File Format¶
Complete specification of the .sst file format.
File Layout¶
┌─────────────────────────────────────┐ Offset 0
│ Data Blocks │
│ ┌──────────────────────────┐ │
│ │ Block 0 (4KB compressed) │ │
│ ├──────────────────────────┤ │
│ │ Block 1 (4KB compressed) │ │
│ ├──────────────────────────┤ │
│ │ ... │ │
│ ├──────────────────────────┤ │
│ │ Block N (4KB compressed) │ │
│ └──────────────────────────┘ │
├─────────────────────────────────────┤ blocks_end_offset
│ Block Index │
│ (first_key, offset, size) × N+1 │
├─────────────────────────────────────┤ index_end_offset
│ Bloom Filter │
│ (bit array + metadata) │
├─────────────────────────────────────┤ bloom_end_offset
│ Footer (64 bytes) │
│ - Magic: 0xABCD1234 │
│ - Version: 1 │
│ - Index offset/size │
│ - Bloom offset/size │
│ - Compression type │
│ - Entry count │
│ - CRC32C checksum │
└─────────────────────────────────────┘ file_end
Footer Format (64 bytes)¶
Offset Size Field Description
------ ---- ----- -----------
0 4 magic 0xABCD1234 (file type identifier)

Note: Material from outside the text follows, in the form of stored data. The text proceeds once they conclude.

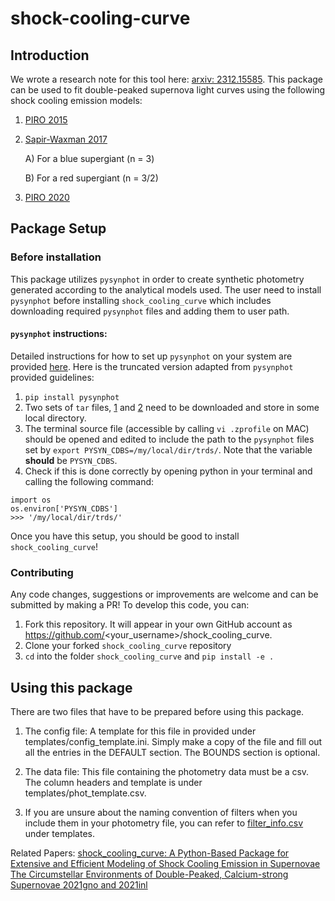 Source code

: # shock-cooling-curve
## Introduction
We wrote a research note for this tool here: [arxiv: 2312.15585](https://arxiv.org/abs/2312.15585).
This package can be used to fit double-peaked supernova light curves using the following shock cooling emission models:

1. [PIRO 2015](https://ui.adsabs.harvard.edu/abs/2015ApJ...808L..51P/abstract)
2. [Sapir-Waxman 2017](https://ui.adsabs.harvard.edu/abs/2017ApJ...838..130S/abstract)
   
   A) For a blue supergiant (n = 3)
   
   B) For a red supergiant (n = 3/2)
   
3. [PIRO 2020](https://ui.adsabs.harvard.edu/abs/2021ApJ...909..209P/abstract)

## Package Setup
### Before installation
This package utilizes `pysynphot` in order to create synthetic photometry generated according to the analytical models 
used. The user need to install `pysynphot` before installing `shock_cooling_curve` which includes downloading required
`pysynphot` files and adding them to user path.

#### `pysynphot` instructions:
Detailed instructions for how to set up `pysynphot` on your system are provided [here](https://pysynphot.readthedocs.io/en/latest/index.html#installation-and-setup).
Here is the truncated version adapted from `pysynphot` provided guidelines:
1. `pip install pysynphot`
2. Two sets of `tar` files, [1](http://ssb.stsci.edu/trds/tarfiles/synphot1.tar.gz) and [2](http://ssb.stsci.edu/trds/tarfiles/synphot2.tar.gz)
need to be downloaded and store in some local directory.
3. The terminal source file (accessible by calling `vi .zprofile` on MAC) should be opened and edited to include the
path to the `pysynphot` files set by `export PYSYN_CDBS=/my/local/dir/trds/`. Note that the variable **should** be
`PYSYN_CDBS`.
4. Check if this is done correctly by opening python in your terminal and calling the following command:
```commandline
import os
os.environ['PYSYN_CDBS']
>>> '/my/local/dir/trds/'
```
Once you have this setup, you should be good to install `shock_cooling_curve`!

### Contributing
Any code changes, suggestions or improvements are welcome and can be submitted by making a PR! To develop this code, you
can:
1. Fork this repository. It will appear in your own GitHub account as https://github.com/<your_username>/shock_cooling_curve.
2. Clone your forked `shock_cooling_curve` repository
3. `cd` into the folder `shock_cooling_curve` and `pip install -e . `

## Using this package
There are two files that have to be prepared before using this package.
1. The config file: A template for this file in provided under templates/config_template.ini. Simply make a copy of the
file and fill out all the entries in the DEFAULT section. The BOUNDS section is optional.
   
2. The data file: This file containing the photometry data must be a csv. The column headers and template 
   is under templates/phot_template.csv.

3. If you are unsure about the naming convention of filters when you include them in your photometry file, you can refer
to [filter_info.csv](https://github.com/padma18-vb/shock_cooling_curve/blob/main/templates/filter_info.csv) under templates.
   
Related Papers:
[shock_cooling_curve: A Python-Based Package for Extensive and Efficient Modeling of Shock Cooling Emission in Supernovae](https://arxiv.org/abs/2312.15585)
[The Circumstellar Environments of Double-Peaked, Calcium-strong Supernovae 2021gno and 2021inl](https://arxiv.org/abs/2203.03785)
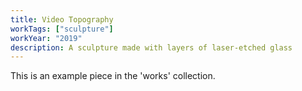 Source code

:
 ```yaml
---
title: Video Topography
workTags: ["sculpture"]
workYear: "2019"
description: A sculpture made with layers of laser-etched glass
---
```


This is an example piece in the 'works' collection. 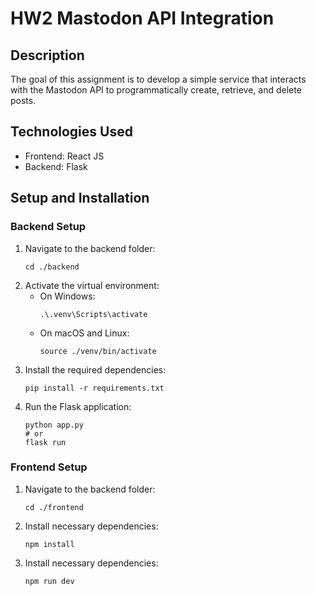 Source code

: # HW2 Mastodon API Integration

## Description
The goal of this assignment is to develop a simple service that interacts with the Mastodon API to programmatically create, retrieve, and delete posts.

## Technologies Used
- Frontend: React JS
- Backend: Flask
    
## Setup and Installation

### Backend Setup
1. Navigate to the backend folder:
   ```
   cd ./backend
   ```
2. Activate the virtual environment:
   - On Windows:
     ```
     .\.venv\Scripts\activate
     ```
   - On macOS and Linux:
     ```
     source ./venv/bin/activate
     ```
3. Install the required dependencies:
   ```
   pip install -r requirements.txt
   ```
4. Run the Flask application:
   ```
   python app.py
   # or
   flask run
   ```

### Frontend Setup
1. Navigate to the backend folder:
   ```
   cd ./frontend
   ```
2. Install necessary dependencies:
   ```
   npm install
   ```
2. Install necessary dependencies:
   ```
   npm run dev
   ``` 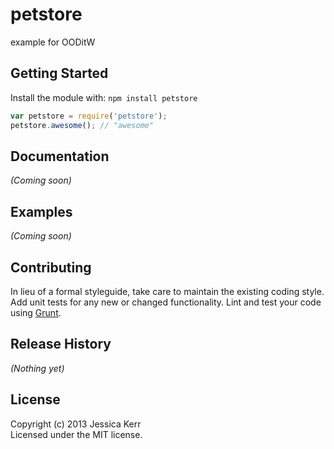 # petstore

example for OODitW

## Getting Started
Install the module with: `npm install petstore`

```javascript
var petstore = require('petstore');
petstore.awesome(); // "awesome"
```

## Documentation
_(Coming soon)_

## Examples
_(Coming soon)_

## Contributing
In lieu of a formal styleguide, take care to maintain the existing coding style. Add unit tests for any new or changed functionality. Lint and test your code using [Grunt](http://gruntjs.com/).

## Release History
_(Nothing yet)_

## License
Copyright (c) 2013 Jessica Kerr  
Licensed under the MIT license.
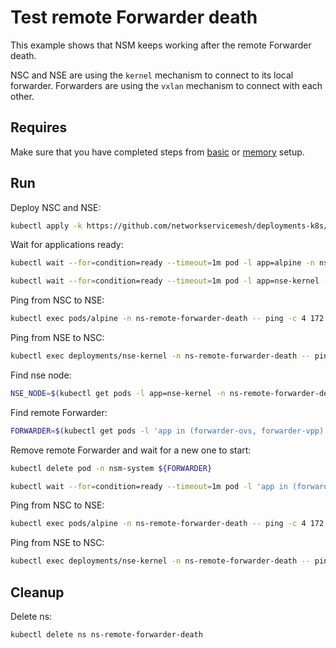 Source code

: # Test remote Forwarder death

This example shows that NSM keeps working after the remote Forwarder death.

NSC and NSE are using the `kernel` mechanism to connect to its local forwarder.
Forwarders are using the `vxlan` mechanism to connect with each other.

## Requires

Make sure that you have completed steps from [basic](../../basic) or [memory](../../memory) setup.

## Run

Deploy NSC and NSE:
```bash
kubectl apply -k https://github.com/networkservicemesh/deployments-k8s/examples/heal/remote-forwarder-death?ref=9ed216743affc4776df96d7d9cd34c553a429e23
```

Wait for applications ready:
```bash
kubectl wait --for=condition=ready --timeout=1m pod -l app=alpine -n ns-remote-forwarder-death
```
```bash
kubectl wait --for=condition=ready --timeout=1m pod -l app=nse-kernel -n ns-remote-forwarder-death
```

Ping from NSC to NSE:
```bash
kubectl exec pods/alpine -n ns-remote-forwarder-death -- ping -c 4 172.16.1.100
```

Ping from NSE to NSC:
```bash
kubectl exec deployments/nse-kernel -n ns-remote-forwarder-death -- ping -c 4 172.16.1.101
```

Find nse node:
```bash
NSE_NODE=$(kubectl get pods -l app=nse-kernel -n ns-remote-forwarder-death --template '{{range .items}}{{.spec.nodeName}}{{"\n"}}{{end}}')
```

Find remote Forwarder:
```bash
FORWARDER=$(kubectl get pods -l 'app in (forwarder-ovs, forwarder-vpp)' --field-selector spec.nodeName==${NSE_NODE} -n nsm-system --template '{{range .items}}{{.metadata.name}}{{"\n"}}{{end}}')
```

Remove remote Forwarder and wait for a new one to start:
```bash
kubectl delete pod -n nsm-system ${FORWARDER}
```
```bash
kubectl wait --for=condition=ready --timeout=1m pod -l 'app in (forwarder-ovs, forwarder-vpp)' --field-selector spec.nodeName==${NSE_NODE} -n nsm-system
```

Ping from NSC to NSE:
```bash
kubectl exec pods/alpine -n ns-remote-forwarder-death -- ping -c 4 172.16.1.100
```

Ping from NSE to NSC:
```bash
kubectl exec deployments/nse-kernel -n ns-remote-forwarder-death -- ping -c 4 172.16.1.101
```

## Cleanup

Delete ns:
```bash
kubectl delete ns ns-remote-forwarder-death
```
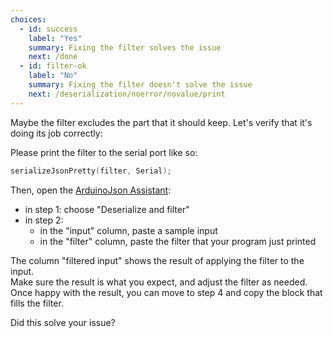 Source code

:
 ```yaml
---
choices:
  - id: success
    label: "Yes"
    summary: Fixing the filter solves the issue
    next: /done
  - id: filter-ok
    label: "No"
    summary: Fixing the filter doesn't solve the issue
    next: /deserialization/noerror/novalue/print
---
```



Maybe the filter excludes the part that it should keep. Let's verify that it's doing its job correctly:

Please print the filter to the serial port like so:

```c++
serializeJsonPretty(filter, Serial);
```

Then, open the [ArduinoJson Assistant](/v6/assistant/):

* in step 1: choose "Deserialize and filter"
* in step 2:
  * in the "input" column, paste a sample input
  * in the "filter" column, paste the filter that your program just printed

The column "filtered input" shows the result of applying the filter to the input.  
Make sure the result is what you expect, and adjust the filter as needed.  
Once happy with the result, you can move to step 4 and copy the block that fills the filter.

Did this solve your issue?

4 2 version Format version (currently 1)
6 2 compression 0=None, 1=LZ4, 2=Zstd
8 8 index_offset Byte offset to index start
16 8 index_size Size of index in bytes
24 8 bloom_offset Byte offset to bloom filter
32 8 bloom_size Size of bloom filter
40 8 entry_count Total number of entries
48 8 first_key_len Length of first key
56 4 crc32c CRC32C of bytes 0-55
60 4 padding Reserved for future use
Reading footer:
let mut file = File::open(path).await?;
file.seek(SeekFrom::End(-64)).await?;
let footer_bytes = read_exact(&mut file, 64).await?;
let footer = Footer::decode(footer_bytes)?;
Block Index Format¶
Entry format (variable length):
┌──────────────┬──────────────┬──────────────┬──────────────┐
│ key_len (u32)│ key (bytes) │ offset (u64) │ size (u32) │
└──────────────┴──────────────┴──────────────┴──────────────┘
Full index:
[Entry 0][Entry 1]...[Entry N][num_entries: u32]
Example:
Block 0: key="aaa", offset=0, size=1420
Block 1: key="bbb", offset=1420, size=1510
Block 2: key="ccc", offset=2930, size=1380
Bloom Filter Format¶
┌──────────────────────────────────┐
│ num_bits (u64) │ 8 bytes
├──────────────────────────────────┤
│ num_hashes (u32) │ 4 bytes
├──────────────────────────────────┤
│ bits_per_key (u32) │ 4 bytes
├──────────────────────────────────┤
│ bit_array (variable length) │ (num_bits + 7) / 8 bytes
└──────────────────────────────────┘
Size calculation:
Block Format¶
┌──────────────────────────────────┐
│ Entries (prefix-compressed) │
│ [Entry 0] │
│ [Entry 1] │
│ ... │
│ [Entry K] │
├──────────────────────────────────┤
│ Restart Points Array │
│ [offset_0: u32] │
│ [offset_16: u32] │
│ ... │
│ [offset_N: u32] │
├──────────────────────────────────┤
│ num_restarts (u32) │
└──────────────────────────────────┘
Compression wrapper:
Summary¶
File structure: 1. Data blocks (compressed 4KB blocks) 2. Block index (sparse, one entry per block) 3. Bloom filter (bit array for membership) 4. Footer (64-byte metadata with offsets)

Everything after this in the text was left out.